This time, perhaps recalling criticisms of cultural appropriation in The Help (2009), she sticks to feisty white women, with one exception. The setting is Oxford in 1933. For two miserable years, 11-year-old Meg has lived in “the Orphan,” a county asylum for parentless girls. Chairlady Garnett—a villain so one-note she’d twirl a mustache if she had one—makes it her mission to ostracize the older girls she deems unadoptable, stigmatizing them as offspring of the “feebleminded” mothers who abandoned them. She particularly has it in for smart, sassy Meg, who refuses to believe her mother’s mysterious disappearance was deliberate.
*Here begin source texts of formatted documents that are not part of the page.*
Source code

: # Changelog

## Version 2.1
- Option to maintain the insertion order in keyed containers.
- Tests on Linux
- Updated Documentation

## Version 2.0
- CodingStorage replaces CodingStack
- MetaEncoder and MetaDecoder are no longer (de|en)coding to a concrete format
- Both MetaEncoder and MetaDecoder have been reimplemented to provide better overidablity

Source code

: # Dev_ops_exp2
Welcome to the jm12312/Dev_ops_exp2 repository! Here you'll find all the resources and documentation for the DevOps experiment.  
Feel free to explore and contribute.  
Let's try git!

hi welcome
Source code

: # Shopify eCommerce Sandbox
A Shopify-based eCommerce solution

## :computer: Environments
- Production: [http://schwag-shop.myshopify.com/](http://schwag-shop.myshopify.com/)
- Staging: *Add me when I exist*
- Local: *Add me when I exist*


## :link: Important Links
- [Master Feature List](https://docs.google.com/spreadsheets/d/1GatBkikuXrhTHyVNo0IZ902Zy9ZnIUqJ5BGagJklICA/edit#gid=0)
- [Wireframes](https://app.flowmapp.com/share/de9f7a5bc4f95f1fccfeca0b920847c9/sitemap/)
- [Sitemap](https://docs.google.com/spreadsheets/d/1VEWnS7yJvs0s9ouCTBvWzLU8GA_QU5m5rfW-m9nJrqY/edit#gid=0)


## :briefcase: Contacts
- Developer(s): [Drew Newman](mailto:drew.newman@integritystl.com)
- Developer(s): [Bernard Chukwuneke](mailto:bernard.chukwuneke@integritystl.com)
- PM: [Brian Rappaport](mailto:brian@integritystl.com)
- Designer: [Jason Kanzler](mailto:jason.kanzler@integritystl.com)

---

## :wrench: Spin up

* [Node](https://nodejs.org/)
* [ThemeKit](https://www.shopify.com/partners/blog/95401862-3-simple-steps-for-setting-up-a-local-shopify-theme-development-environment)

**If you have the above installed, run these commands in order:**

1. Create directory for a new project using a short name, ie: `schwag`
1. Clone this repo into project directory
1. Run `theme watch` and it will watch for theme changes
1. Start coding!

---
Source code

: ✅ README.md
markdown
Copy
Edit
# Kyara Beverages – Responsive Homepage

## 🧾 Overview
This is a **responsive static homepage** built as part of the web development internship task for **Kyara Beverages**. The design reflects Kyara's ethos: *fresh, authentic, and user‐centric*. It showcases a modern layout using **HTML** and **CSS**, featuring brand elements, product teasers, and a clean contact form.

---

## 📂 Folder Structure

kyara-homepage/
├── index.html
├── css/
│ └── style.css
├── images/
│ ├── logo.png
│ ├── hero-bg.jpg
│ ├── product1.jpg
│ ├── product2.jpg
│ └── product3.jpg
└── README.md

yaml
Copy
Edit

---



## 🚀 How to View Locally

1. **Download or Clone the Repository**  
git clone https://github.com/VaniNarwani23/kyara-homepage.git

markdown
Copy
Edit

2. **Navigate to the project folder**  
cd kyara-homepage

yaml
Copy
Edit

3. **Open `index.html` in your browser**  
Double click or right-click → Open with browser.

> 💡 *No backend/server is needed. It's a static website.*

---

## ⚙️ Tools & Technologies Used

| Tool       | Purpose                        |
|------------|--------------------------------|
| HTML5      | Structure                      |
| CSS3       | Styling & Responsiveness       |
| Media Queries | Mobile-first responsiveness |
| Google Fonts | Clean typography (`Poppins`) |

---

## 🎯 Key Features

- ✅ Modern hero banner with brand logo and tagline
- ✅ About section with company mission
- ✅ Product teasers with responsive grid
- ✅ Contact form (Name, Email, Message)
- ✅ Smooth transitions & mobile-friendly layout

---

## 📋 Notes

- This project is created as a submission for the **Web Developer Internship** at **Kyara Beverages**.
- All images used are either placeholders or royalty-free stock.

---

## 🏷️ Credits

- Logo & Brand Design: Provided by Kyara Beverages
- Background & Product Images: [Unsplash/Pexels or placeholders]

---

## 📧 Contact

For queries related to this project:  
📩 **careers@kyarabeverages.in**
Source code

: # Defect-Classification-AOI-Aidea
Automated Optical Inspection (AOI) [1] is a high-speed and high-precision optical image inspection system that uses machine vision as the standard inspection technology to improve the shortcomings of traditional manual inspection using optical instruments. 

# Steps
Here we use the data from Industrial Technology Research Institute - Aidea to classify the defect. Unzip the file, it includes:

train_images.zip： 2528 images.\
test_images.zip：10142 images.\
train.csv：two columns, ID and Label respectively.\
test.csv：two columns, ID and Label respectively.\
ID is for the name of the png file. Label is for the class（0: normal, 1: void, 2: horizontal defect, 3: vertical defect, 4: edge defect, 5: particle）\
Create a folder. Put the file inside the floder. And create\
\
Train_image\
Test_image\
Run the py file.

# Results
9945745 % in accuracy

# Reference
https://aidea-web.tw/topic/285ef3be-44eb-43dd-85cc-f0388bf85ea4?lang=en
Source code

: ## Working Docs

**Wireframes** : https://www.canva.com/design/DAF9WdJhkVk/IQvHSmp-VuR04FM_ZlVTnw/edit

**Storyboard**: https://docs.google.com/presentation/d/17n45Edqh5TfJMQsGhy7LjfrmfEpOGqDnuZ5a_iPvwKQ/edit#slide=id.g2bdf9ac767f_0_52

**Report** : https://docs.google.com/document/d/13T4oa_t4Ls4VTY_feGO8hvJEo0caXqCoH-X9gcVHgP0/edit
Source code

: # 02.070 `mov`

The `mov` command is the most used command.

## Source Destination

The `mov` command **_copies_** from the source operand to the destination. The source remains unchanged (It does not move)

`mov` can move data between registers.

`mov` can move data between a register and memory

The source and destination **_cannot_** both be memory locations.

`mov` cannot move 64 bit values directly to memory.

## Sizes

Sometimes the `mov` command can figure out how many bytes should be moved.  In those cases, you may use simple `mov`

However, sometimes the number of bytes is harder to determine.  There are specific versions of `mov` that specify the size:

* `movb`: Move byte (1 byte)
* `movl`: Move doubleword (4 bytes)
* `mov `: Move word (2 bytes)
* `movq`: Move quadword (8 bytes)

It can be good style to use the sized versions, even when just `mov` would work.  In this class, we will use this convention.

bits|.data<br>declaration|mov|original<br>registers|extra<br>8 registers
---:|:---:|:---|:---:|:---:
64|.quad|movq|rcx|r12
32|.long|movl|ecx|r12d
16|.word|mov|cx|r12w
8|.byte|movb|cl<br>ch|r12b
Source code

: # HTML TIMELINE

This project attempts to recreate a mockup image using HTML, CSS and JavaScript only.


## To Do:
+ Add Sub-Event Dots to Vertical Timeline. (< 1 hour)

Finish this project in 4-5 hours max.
Elsewhere in Oxford, Birdie Calhoun comes to visit her sister Frances, who married a wealthy banker, to ask for money on behalf of their mother and grandmother back in Footely. Frances isn’t thrilled by this reminder of her impoverished small-town origins. But she’s trying to climb up in Oxford society by volunteering at the Orphan, the asylum’s books need to be done before the state inspector shows up in a few weeks, and Birdie is a bookkeeper. Having neatly arranged to keep Birdie in town and draw these two storylines together, Stockett goes on to spin a compulsively readable yarn with enough plot for a half-dozen novels. Birdie and Meg become friends, Meg is adopted despite Garnett’s best efforts, Meg’s mother turns up at the Orphan demanding to know where her child is—and that’s less than a quarter of the way through a long, winding narrative that keeps piling on more dramatic developments until all loose ends are neatly, if hastily, wrapped up in the final pages. Stockett might be making a point about Southern women facing facts and standing up for themselves, but mostly this is just a satisfyingly twisty tale that should make a great miniseries.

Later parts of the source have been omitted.